** DATA SUPPLIED **
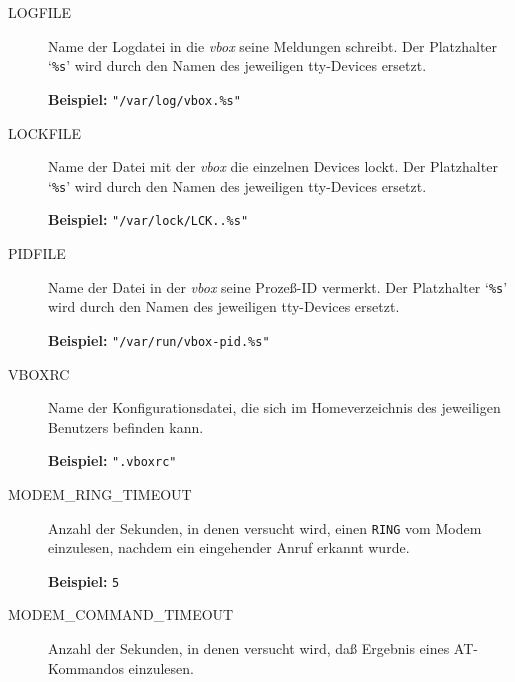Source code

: \begin{description}


\item[LOGFILE] \mbox{}



Name der Logdatei in die {\em vbox\/} seine Meldungen schreibt. Der
Platzhalter `{\tt \%s}' wird durch den Namen des jeweiligen tty-Devices
ersetzt.

{\bf Beispiel:} {\tt "/var/log/vbox.\%s"}



\item[LOCKFILE] \mbox{}



Name der Datei mit der {\em vbox\/} die einzelnen Devices lockt. Der
Platzhalter `{\tt \%s}' wird durch den Namen des jeweiligen tty-Devices
ersetzt.

{\bf Beispiel:} {\tt "/var/lock/LCK..\%s"}



\item[PIDFILE] \mbox{}



Name der Datei in der {\em vbox\/} seine Proze{\ss}-ID vermerkt. Der
Platzhalter `{\tt \%s}' wird durch den Namen des jeweiligen tty-Devices
ersetzt.

{\bf Beispiel:} {\tt "/var/run/vbox-pid.\%s"}



\item[VBOXRC] \mbox{}



Name der Konfigurationsdatei, die sich im Homeverzeichnis des jeweiligen
Benutzers befinden kann.

{\bf Beispiel:} {\tt ".vboxrc"}



\item[MODEM\_RING\_TIMEOUT] \mbox{}



Anzahl der Sekunden, in denen versucht wird, einen {\tt RING} vom
Modem einzulesen, nachdem ein eingehender Anruf erkannt wurde.

{\bf Beispiel:} {\tt 5}



\item[MODEM\_COMMAND\_TIMEOUT] \mbox{}



Anzahl der Sekunden, in denen versucht wird, da{\ss} Ergebnis eines
AT-Kommandos einzulesen.


\end{description}
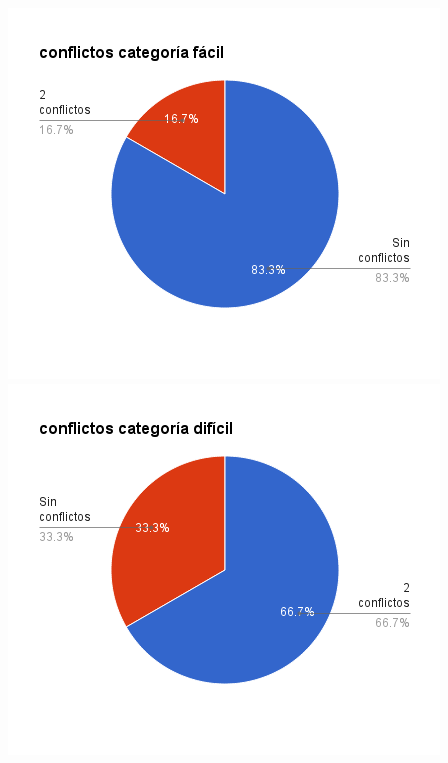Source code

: \documentclass[a4paper,spanish]{article}
\begin{document}
\noindent
\begin{minipage}{0.50\textwidth}
	\includegraphics[width=\textwidth]{./graficos/conflictosFacil.png}
	\includegraphics[width=\textwidth]{./graficos/conflictosDificil.png}
	\label{G}
\end{minipage}
\end{document}
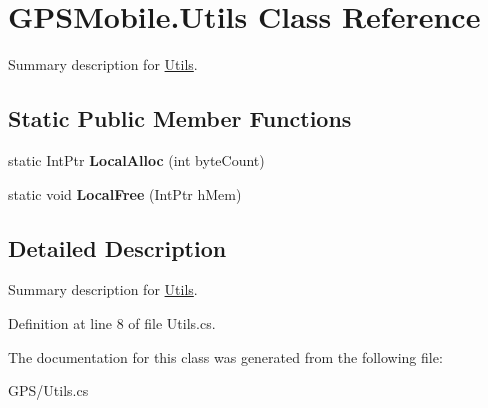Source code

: \hypertarget{class_g_p_s_mobile_1_1_utils}{
\section{GPSMobile.Utils Class Reference}
\label{class_g_p_s_mobile_1_1_utils}
}


Summary description for \hyperlink{class_g_p_s_mobile_1_1_utils}{Utils}.  
\subsection*{Static Public Member Functions}
\begin{DoxyCompactItemize}
\item 
\hypertarget{class_g_p_s_mobile_1_1_utils_ad06c70e751bed4a355e24d89fb00e120}{
static IntPtr {\bfseries LocalAlloc} (int byteCount)}
\label{class_g_p_s_mobile_1_1_utils_ad06c70e751bed4a355e24d89fb00e120}

\item 
\hypertarget{class_g_p_s_mobile_1_1_utils_a8c4ab018a2f255e4671f1252726d1866}{
static void {\bfseries LocalFree} (IntPtr hMem)}
\label{class_g_p_s_mobile_1_1_utils_a8c4ab018a2f255e4671f1252726d1866}

\end{DoxyCompactItemize}


\subsection{Detailed Description}
Summary description for \hyperlink{class_g_p_s_mobile_1_1_utils}{Utils}. 

Definition at line 8 of file Utils.cs.

The documentation for this class was generated from the following file:\begin{DoxyCompactItemize}
\item 
GPS/Utils.cs\end{DoxyCompactItemize}
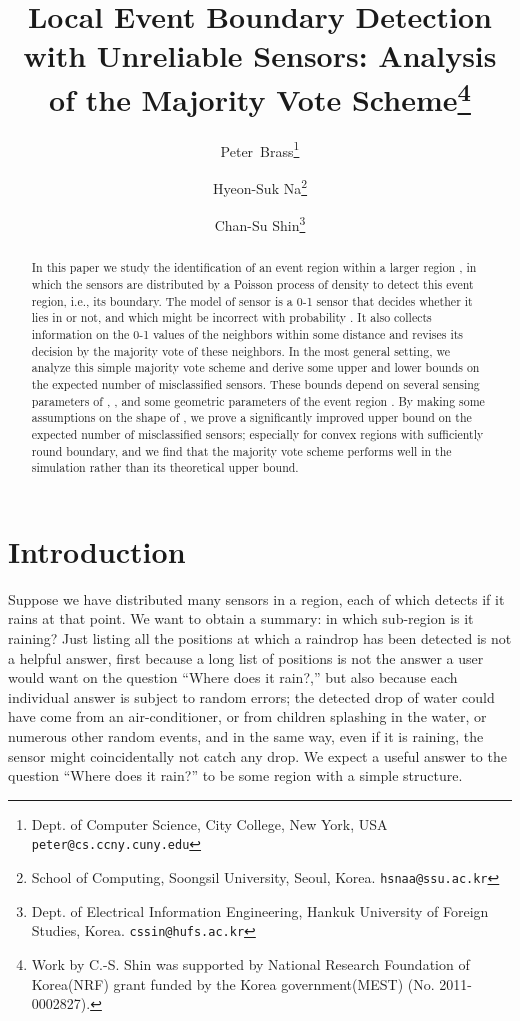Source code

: \documentclass{article}
\begin{document}
\title{
Local Event Boundary Detection with Unreliable Sensors:
Analysis of the Majority Vote Scheme\thanks{Work by C.-S. Shin was supported by National Research Foundation of Korea(NRF) grant funded by the Korea government(MEST) (No. 2011-0002827).}}


\author{
	Peter~Brass\thanks{Dept. of Computer Science, City College, New York, USA \tt{peter@cs.ccny.cuny.edu}} \and 
	Hyeon-Suk Na\thanks{School of Computing, Soongsil University, Seoul, Korea. \tt{hsnaa@ssu.ac.kr}} 
	\and Chan-Su Shin\thanks{Dept. of Electrical Information Engineering, Hankuk University of Foreign Studies, Korea. \tt{cssin@hufs.ac.kr}}
}
\date{}
\maketitle

\begin{abstract}
In this paper we study the identification of an event region  within a
larger region , in which the sensors are distributed by a Poisson process
of density  to detect this event region, i.e., its boundary. The model of sensor is a 0-1
sensor that decides whether it lies in  or not, and which might be
incorrect with probability . It also collects information on the
0-1 values of the neighbors within some distance  and revises its
decision by the majority vote of these neighbors. In the most general setting, we analyze this simple majority vote scheme
and derive some upper and lower bounds on the expected number of misclassified
sensors. These bounds depend on several sensing parameters of , , and some geometric parameters of the event region . By making some assumptions on the shape of , we prove a significantly improved upper bound on the expected number of misclassified sensors; especially for convex regions with sufficiently round boundary, and we find that the majority vote scheme performs well in the simulation rather than its theoretical upper bound.
\end{abstract}




\section{Introduction}
Suppose we have distributed many sensors in a region, each of which detects
if it rains at that point. We want to obtain a summary: in which sub-region
is it raining? Just listing all the positions at which a raindrop has been
detected is not a helpful answer, first because a long list of positions
is not the answer a user would want on the question ``Where does it rain?,''
but also because each individual answer is subject to random
errors; the detected drop of water could have come from an air-conditioner,
or from children splashing in the water, or numerous other random events,
and in the same way, even if it is raining, the sensor might coincidentally
not catch any drop. We expect a useful answer to the question ``Where does it rain?'' to be some region with a simple structure.
\end{document}
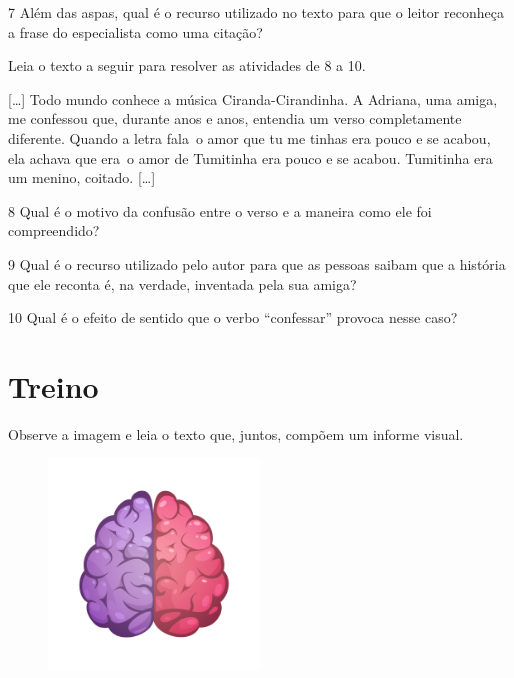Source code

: \num{7} Além das aspas, qual é o recurso utilizado no texto para que o
leitor reconheça a frase do especialista como uma citação?


Leia o texto a seguir para resolver as atividades de 8 a 10.

\begin{myquote}
{[}\ldots{]} Todo mundo conhece a música Ciranda-Cirandinha. A Adriana,
uma amiga, me confessou que, durante anos e anos, entendia um verso
completamente diferente. Quando a letra fala~o amor que tu me tinhas era
pouco e se acabou, ela achava que era~o amor de Tumitinha era pouco e se
acabou. Tumitinha era um menino, coitado. {[}\ldots{]}

\end{myquote}

\num{8} Qual é o motivo da confusão entre o verso e a maneira como ele
foi compreendido?


\num{9} Qual é o recurso utilizado pelo autor para que as pessoas saibam
que a história que ele reconta é, na verdade, inventada pela sua amiga?


\num{10} Qual é o efeito de sentido que o verbo ``confessar'' provoca
nesse caso?


\section*{Treino}

Observe a imagem e leia o texto que, juntos, compõem um informe
visual.

\begin{figure}[H]
\centering\includegraphics[width=0.5\textwidth]{./imgSAEB_6_POR/freepik/PORT_6_IMG-19.jpeg}
\end{figure}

** TASK DETAILS **
Without the pictures, repeat every line of the material above exactly.

** EXERCISE RESULT **
Source code

: \begin{description}


\item[LOGFILE] \mbox{}



Name der Logdatei in die {\em vbox\/} seine Meldungen schreibt. Der
Platzhalter `{\tt \%s}' wird durch den Namen des jeweiligen tty-Devices
ersetzt.

{\bf Beispiel:} {\tt "/var/log/vbox.\%s"}



\item[LOCKFILE] \mbox{}



Name der Datei mit der {\em vbox\/} die einzelnen Devices lockt. Der
Platzhalter `{\tt \%s}' wird durch den Namen des jeweiligen tty-Devices
ersetzt.

{\bf Beispiel:} {\tt "/var/lock/LCK..\%s"}



\item[PIDFILE] \mbox{}



Name der Datei in der {\em vbox\/} seine Proze{\ss}-ID vermerkt. Der
Platzhalter `{\tt \%s}' wird durch den Namen des jeweiligen tty-Devices
ersetzt.

{\bf Beispiel:} {\tt "/var/run/vbox-pid.\%s"}



\item[VBOXRC] \mbox{}



Name der Konfigurationsdatei, die sich im Homeverzeichnis des jeweiligen
Benutzers befinden kann.

{\bf Beispiel:} {\tt ".vboxrc"}



\item[MODEM\_RING\_TIMEOUT] \mbox{}



Anzahl der Sekunden, in denen versucht wird, einen {\tt RING} vom
Modem einzulesen, nachdem ein eingehender Anruf erkannt wurde.

{\bf Beispiel:} {\tt 5}



\item[MODEM\_COMMAND\_TIMEOUT] \mbox{}



Anzahl der Sekunden, in denen versucht wird, da{\ss} Ergebnis eines
AT-Kommandos einzulesen.


\end{description}
Source code

: \documentclass[a4paper,spanish]{article}
\begin{document}
\noindent
\begin{minipage}{0.50\textwidth}
	\includegraphics[width=\textwidth]{./graficos/conflictosFacil.png}
	\includegraphics[width=\textwidth]{./graficos/conflictosDificil.png}
	\label{G}
\end{minipage}
\end{document}
Source code

: \hypertarget{class_g_p_s_mobile_1_1_utils}{
\section{GPSMobile.Utils Class Reference}
\label{class_g_p_s_mobile_1_1_utils}
}


Summary description for \hyperlink{class_g_p_s_mobile_1_1_utils}{Utils}.  
\subsection*{Static Public Member Functions}
\begin{DoxyCompactItemize}
\item 
\hypertarget{class_g_p_s_mobile_1_1_utils_ad06c70e751bed4a355e24d89fb00e120}{
static IntPtr {\bfseries LocalAlloc} (int byteCount)}
\label{class_g_p_s_mobile_1_1_utils_ad06c70e751bed4a355e24d89fb00e120}

\item 
\hypertarget{class_g_p_s_mobile_1_1_utils_a8c4ab018a2f255e4671f1252726d1866}{
static void {\bfseries LocalFree} (IntPtr hMem)}
\label{class_g_p_s_mobile_1_1_utils_a8c4ab018a2f255e4671f1252726d1866}

\end{DoxyCompactItemize}


\subsection{Detailed Description}
Summary description for \hyperlink{class_g_p_s_mobile_1_1_utils}{Utils}. 

Definition at line 8 of file Utils.cs.

The documentation for this class was generated from the following file:\begin{DoxyCompactItemize}
\item 
GPS/Utils.cs\end{DoxyCompactItemize}
Source code

: \documentclass{article}
\begin{document}
\title{
Local Event Boundary Detection with Unreliable Sensors:
Analysis of the Majority Vote Scheme\thanks{Work by C.-S. Shin was supported by National Research Foundation of Korea(NRF) grant funded by the Korea government(MEST) (No. 2011-0002827).}}


\author{
	Peter~Brass\thanks{Dept. of Computer Science, City College, New York, USA \tt{peter@cs.ccny.cuny.edu}} \and 
	Hyeon-Suk Na\thanks{School of Computing, Soongsil University, Seoul, Korea. \tt{hsnaa@ssu.ac.kr}} 
	\and Chan-Su Shin\thanks{Dept. of Electrical Information Engineering, Hankuk University of Foreign Studies, Korea. \tt{cssin@hufs.ac.kr}}
}
\date{}
\maketitle

\begin{abstract}
In this paper we study the identification of an event region  within a
larger region , in which the sensors are distributed by a Poisson process
of density  to detect this event region, i.e., its boundary. The model of sensor is a 0-1
sensor that decides whether it lies in  or not, and which might be
incorrect with probability . It also collects information on the
0-1 values of the neighbors within some distance  and revises its
decision by the majority vote of these neighbors. In the most general setting, we analyze this simple majority vote scheme
and derive some upper and lower bounds on the expected number of misclassified
sensors. These bounds depend on several sensing parameters of , , and some geometric parameters of the event region . By making some assumptions on the shape of , we prove a significantly improved upper bound on the expected number of misclassified sensors; especially for convex regions with sufficiently round boundary, and we find that the majority vote scheme performs well in the simulation rather than its theoretical upper bound.
\end{abstract}




\section{Introduction}
Suppose we have distributed many sensors in a region, each of which detects
if it rains at that point. We want to obtain a summary: in which sub-region
is it raining? Just listing all the positions at which a raindrop has been
detected is not a helpful answer, first because a long list of positions
is not the answer a user would want on the question ``Where does it rain?,''
but also because each individual answer is subject to random
errors; the detected drop of water could have come from an air-conditioner,
or from children splashing in the water, or numerous other random events,
and in the same way, even if it is raining, the sensor might coincidentally
not catch any drop. We expect a useful answer to the question ``Where does it rain?'' to be some region with a simple structure.
\end{document}
Source code

: \num{7} Além das aspas, qual é o recurso utilizado no texto para que o
leitor reconheça a frase do especialista como uma citação?


Leia o texto a seguir para resolver as atividades de 8 a 10.

\begin{myquote}
{[}\ldots{]} Todo mundo conhece a música Ciranda-Cirandinha. A Adriana,
uma amiga, me confessou que, durante anos e anos, entendia um verso
completamente diferente. Quando a letra fala~o amor que tu me tinhas era
pouco e se acabou, ela achava que era~o amor de Tumitinha era pouco e se
acabou. Tumitinha era um menino, coitado. {[}\ldots{]}

\end{myquote}

\num{8} Qual é o motivo da confusão entre o verso e a maneira como ele
foi compreendido?


\num{9} Qual é o recurso utilizado pelo autor para que as pessoas saibam
que a história que ele reconta é, na verdade, inventada pela sua amiga?


\num{10} Qual é o efeito de sentido que o verbo ``confessar'' provoca
nesse caso?


\section*{Treino}

Observe a imagem e leia o texto que, juntos, compõem um informe
visual.

\begin{figure}[H]
\centering\includegraphics[width=0.5\textwidth]{./imgSAEB_6_POR/freepik/PORT_6_IMG-19.jpeg}
\end{figure}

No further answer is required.